> _WHAT YOU NEED TO DO_:
Starting at the first line of the entries below, output every line exactly, up to and including the line with "permite el descifrado).".

───── EXTRACTED RECORDS ─────

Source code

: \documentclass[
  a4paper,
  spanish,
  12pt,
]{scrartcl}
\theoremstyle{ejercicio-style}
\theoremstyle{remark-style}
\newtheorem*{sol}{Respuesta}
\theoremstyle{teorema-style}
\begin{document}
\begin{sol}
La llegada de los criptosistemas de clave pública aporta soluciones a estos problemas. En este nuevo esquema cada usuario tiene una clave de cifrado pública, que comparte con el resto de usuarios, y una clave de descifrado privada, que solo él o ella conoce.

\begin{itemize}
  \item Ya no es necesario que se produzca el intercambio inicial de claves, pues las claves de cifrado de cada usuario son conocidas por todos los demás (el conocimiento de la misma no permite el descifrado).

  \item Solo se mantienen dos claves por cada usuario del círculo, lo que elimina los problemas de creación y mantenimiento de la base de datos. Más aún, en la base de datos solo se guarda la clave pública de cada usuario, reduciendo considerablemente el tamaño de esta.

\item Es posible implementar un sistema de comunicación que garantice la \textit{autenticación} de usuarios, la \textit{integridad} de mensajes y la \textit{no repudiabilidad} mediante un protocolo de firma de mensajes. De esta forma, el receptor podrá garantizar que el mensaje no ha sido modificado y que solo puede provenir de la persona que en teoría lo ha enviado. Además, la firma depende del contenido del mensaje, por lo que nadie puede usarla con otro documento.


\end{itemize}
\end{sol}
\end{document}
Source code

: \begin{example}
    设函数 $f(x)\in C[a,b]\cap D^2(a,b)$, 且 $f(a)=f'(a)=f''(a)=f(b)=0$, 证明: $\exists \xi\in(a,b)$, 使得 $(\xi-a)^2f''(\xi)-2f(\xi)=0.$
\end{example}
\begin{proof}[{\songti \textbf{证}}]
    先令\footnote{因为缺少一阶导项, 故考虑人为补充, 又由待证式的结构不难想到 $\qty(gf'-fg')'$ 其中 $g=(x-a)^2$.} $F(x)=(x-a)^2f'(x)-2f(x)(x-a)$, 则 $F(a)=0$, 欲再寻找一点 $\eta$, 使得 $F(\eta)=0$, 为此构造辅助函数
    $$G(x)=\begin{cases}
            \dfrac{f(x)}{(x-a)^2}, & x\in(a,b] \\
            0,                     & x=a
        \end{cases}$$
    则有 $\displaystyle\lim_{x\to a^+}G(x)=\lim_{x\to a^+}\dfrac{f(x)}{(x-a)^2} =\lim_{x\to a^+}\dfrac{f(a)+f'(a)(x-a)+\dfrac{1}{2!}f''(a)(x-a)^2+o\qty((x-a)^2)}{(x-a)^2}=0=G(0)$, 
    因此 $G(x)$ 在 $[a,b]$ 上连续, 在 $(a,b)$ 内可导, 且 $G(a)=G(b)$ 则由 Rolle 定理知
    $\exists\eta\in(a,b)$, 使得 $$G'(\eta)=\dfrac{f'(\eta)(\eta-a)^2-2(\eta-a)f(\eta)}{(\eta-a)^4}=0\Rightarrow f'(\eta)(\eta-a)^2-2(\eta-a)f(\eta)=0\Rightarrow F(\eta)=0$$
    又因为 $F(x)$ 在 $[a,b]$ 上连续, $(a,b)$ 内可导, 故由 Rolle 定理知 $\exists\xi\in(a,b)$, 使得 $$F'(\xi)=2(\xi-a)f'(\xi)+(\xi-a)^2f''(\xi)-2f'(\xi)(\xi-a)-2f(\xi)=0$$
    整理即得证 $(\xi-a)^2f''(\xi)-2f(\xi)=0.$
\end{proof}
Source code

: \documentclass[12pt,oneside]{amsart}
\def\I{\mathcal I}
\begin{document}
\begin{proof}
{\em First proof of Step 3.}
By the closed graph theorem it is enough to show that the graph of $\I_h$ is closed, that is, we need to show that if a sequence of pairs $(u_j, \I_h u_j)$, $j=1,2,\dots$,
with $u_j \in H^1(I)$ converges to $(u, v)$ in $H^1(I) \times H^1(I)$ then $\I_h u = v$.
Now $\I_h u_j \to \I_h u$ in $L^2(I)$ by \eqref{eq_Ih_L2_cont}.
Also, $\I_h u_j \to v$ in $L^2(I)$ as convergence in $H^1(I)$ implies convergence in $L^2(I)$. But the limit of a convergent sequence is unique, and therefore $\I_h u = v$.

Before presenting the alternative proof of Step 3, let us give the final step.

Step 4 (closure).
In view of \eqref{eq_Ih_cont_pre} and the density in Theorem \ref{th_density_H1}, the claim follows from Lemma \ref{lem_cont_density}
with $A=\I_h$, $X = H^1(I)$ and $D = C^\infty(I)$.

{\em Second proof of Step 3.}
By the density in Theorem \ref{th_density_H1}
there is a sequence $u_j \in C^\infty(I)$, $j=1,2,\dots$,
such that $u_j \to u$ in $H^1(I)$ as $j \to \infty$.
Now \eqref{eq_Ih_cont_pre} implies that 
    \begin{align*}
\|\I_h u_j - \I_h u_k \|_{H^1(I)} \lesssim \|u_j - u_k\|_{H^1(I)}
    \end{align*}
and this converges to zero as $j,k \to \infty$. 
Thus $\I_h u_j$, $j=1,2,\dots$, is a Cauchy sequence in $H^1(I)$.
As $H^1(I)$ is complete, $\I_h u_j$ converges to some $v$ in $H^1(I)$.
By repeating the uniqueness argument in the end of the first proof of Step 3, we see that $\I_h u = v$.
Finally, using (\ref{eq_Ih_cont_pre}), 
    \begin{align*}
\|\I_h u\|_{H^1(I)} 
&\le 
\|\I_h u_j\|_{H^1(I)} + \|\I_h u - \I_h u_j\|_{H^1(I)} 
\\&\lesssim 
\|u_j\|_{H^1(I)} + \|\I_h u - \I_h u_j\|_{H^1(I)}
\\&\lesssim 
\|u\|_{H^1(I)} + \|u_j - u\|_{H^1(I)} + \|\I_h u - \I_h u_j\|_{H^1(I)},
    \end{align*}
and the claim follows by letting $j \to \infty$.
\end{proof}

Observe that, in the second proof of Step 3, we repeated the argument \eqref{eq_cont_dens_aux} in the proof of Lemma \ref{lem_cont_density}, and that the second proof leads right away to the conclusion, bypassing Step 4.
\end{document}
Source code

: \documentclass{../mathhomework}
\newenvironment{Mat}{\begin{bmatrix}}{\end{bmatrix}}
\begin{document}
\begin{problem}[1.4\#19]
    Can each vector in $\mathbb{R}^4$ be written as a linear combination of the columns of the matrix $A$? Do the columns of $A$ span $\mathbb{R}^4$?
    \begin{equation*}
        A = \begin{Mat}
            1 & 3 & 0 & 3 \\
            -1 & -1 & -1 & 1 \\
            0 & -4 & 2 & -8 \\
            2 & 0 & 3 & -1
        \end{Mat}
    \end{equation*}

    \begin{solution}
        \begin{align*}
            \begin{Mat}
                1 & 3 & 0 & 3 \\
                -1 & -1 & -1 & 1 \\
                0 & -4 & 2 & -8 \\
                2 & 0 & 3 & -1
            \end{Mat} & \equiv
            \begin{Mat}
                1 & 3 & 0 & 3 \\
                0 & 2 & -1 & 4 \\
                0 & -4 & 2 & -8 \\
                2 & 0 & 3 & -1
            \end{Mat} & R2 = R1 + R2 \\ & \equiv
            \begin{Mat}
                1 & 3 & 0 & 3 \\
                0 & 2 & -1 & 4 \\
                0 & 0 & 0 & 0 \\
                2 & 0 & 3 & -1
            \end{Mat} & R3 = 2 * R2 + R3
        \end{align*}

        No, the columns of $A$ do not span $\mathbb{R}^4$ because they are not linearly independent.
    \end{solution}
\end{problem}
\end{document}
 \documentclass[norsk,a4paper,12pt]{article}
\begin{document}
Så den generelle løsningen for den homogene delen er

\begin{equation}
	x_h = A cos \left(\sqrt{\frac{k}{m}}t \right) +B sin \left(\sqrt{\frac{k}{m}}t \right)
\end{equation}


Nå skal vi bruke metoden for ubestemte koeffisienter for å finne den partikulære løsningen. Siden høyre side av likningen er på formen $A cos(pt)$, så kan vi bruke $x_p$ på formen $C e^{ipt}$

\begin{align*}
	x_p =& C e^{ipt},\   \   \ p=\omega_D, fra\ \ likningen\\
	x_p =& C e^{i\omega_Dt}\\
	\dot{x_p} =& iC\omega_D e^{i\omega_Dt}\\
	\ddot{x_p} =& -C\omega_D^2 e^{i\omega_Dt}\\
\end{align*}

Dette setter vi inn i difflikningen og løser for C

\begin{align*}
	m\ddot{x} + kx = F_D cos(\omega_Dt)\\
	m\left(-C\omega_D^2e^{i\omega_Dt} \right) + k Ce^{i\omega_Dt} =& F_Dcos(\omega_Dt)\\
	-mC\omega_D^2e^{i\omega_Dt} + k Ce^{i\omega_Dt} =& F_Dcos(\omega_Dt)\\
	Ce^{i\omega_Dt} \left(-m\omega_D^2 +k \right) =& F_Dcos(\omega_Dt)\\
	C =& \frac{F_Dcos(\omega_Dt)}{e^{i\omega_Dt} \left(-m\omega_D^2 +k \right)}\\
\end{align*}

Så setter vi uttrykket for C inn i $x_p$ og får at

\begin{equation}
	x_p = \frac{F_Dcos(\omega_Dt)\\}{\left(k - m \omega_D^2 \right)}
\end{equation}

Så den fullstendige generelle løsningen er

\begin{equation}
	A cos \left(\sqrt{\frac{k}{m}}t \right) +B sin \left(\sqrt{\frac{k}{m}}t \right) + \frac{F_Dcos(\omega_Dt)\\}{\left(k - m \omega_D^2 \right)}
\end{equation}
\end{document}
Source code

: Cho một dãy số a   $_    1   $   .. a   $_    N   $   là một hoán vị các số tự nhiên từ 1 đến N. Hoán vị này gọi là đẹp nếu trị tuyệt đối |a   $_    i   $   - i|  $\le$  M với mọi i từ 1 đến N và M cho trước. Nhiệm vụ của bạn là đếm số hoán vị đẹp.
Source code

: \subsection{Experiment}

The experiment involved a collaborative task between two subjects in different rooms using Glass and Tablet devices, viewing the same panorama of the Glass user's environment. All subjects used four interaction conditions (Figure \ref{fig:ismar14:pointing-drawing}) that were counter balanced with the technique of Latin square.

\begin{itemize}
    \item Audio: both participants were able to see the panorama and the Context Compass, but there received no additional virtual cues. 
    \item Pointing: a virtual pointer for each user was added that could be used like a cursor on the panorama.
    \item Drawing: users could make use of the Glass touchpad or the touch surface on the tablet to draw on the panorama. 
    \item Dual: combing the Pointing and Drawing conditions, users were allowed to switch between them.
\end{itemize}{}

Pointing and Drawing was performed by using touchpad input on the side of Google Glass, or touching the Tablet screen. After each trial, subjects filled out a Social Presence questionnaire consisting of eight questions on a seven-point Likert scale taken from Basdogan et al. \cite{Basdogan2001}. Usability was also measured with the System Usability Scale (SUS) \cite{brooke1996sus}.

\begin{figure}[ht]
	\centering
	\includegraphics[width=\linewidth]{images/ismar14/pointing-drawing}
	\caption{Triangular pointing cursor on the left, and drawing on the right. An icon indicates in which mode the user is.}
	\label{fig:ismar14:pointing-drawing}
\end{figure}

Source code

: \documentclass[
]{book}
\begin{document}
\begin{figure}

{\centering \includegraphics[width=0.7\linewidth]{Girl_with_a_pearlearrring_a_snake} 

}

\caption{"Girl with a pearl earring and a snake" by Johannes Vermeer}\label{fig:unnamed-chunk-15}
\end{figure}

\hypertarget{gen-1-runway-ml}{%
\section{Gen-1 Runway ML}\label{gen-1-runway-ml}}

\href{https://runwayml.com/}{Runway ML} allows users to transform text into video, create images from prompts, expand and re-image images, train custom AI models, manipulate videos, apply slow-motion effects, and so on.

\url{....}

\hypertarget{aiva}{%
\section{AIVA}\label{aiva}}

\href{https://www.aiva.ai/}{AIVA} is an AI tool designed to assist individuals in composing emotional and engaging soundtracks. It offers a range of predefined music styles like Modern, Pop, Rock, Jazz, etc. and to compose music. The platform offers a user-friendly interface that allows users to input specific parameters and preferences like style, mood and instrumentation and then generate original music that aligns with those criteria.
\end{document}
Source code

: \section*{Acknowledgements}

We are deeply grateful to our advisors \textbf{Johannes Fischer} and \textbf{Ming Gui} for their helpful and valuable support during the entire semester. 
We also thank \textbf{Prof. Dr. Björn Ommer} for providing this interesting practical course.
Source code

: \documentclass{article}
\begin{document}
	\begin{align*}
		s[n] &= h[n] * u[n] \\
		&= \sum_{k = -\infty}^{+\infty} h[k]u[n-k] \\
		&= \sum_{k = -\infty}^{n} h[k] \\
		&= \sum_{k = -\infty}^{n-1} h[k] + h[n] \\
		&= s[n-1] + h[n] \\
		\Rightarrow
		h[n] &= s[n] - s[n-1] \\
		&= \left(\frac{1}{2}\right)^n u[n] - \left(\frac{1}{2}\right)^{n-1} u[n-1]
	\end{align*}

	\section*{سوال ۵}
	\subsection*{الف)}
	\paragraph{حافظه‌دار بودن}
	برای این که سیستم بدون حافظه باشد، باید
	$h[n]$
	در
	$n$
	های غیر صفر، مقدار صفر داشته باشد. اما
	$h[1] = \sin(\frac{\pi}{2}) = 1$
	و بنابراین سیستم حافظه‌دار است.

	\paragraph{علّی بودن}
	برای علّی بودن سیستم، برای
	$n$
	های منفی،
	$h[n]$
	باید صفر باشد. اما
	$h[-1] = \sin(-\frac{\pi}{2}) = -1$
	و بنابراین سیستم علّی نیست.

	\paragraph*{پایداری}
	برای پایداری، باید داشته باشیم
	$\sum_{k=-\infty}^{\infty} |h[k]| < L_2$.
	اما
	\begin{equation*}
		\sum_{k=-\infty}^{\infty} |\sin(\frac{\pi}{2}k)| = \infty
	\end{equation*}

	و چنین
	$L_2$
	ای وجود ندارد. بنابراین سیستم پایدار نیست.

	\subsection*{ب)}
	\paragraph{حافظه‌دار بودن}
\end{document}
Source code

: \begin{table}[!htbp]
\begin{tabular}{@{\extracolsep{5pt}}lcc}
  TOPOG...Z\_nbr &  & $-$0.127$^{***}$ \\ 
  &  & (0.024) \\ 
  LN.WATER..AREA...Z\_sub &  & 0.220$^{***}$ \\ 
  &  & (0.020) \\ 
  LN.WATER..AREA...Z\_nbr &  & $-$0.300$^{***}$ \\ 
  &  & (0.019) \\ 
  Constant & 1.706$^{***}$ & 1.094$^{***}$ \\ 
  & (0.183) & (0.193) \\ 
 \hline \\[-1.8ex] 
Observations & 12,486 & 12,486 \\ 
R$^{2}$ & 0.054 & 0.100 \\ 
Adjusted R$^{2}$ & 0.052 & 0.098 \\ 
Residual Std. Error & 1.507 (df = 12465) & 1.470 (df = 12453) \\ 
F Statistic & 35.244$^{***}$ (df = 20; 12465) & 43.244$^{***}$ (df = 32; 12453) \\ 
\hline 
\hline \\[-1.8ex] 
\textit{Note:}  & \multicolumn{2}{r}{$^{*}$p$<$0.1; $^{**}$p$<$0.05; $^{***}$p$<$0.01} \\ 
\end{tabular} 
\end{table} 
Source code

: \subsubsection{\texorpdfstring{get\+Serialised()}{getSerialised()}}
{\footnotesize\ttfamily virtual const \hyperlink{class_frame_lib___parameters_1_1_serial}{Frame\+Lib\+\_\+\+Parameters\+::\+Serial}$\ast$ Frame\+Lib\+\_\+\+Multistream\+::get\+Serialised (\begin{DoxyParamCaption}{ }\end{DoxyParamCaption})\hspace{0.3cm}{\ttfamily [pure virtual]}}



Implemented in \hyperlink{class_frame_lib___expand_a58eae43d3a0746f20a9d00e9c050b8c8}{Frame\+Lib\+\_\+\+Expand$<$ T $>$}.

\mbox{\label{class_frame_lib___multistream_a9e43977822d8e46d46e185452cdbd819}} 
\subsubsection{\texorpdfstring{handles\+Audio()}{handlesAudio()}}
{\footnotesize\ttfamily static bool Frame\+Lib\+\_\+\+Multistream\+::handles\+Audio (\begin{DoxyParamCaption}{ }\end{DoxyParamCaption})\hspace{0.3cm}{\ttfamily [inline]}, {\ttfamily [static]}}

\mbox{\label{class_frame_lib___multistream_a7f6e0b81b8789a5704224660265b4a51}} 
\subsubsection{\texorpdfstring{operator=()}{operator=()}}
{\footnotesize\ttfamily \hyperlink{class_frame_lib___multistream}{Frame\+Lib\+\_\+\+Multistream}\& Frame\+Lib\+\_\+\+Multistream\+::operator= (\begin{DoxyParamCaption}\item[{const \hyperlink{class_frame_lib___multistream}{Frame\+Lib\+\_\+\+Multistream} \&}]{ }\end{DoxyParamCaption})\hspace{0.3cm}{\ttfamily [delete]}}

─────

> _EXERCISE RESULT_:
Source code

: \documentclass[
  a4paper,
  spanish,
  12pt,
]{scrartcl}
\theoremstyle{ejercicio-style}
\theoremstyle{remark-style}
\newtheorem*{sol}{Respuesta}
\theoremstyle{teorema-style}
\begin{document}
\begin{sol}
La llegada de los criptosistemas de clave pública aporta soluciones a estos problemas. En este nuevo esquema cada usuario tiene una clave de cifrado pública, que comparte con el resto de usuarios, y una clave de descifrado privada, que solo él o ella conoce.

\begin{itemize}
  \item Ya no es necesario que se produzca el intercambio inicial de claves, pues las claves de cifrado de cada usuario son conocidas por todos los demás (el conocimiento de la misma no permite el descifrado).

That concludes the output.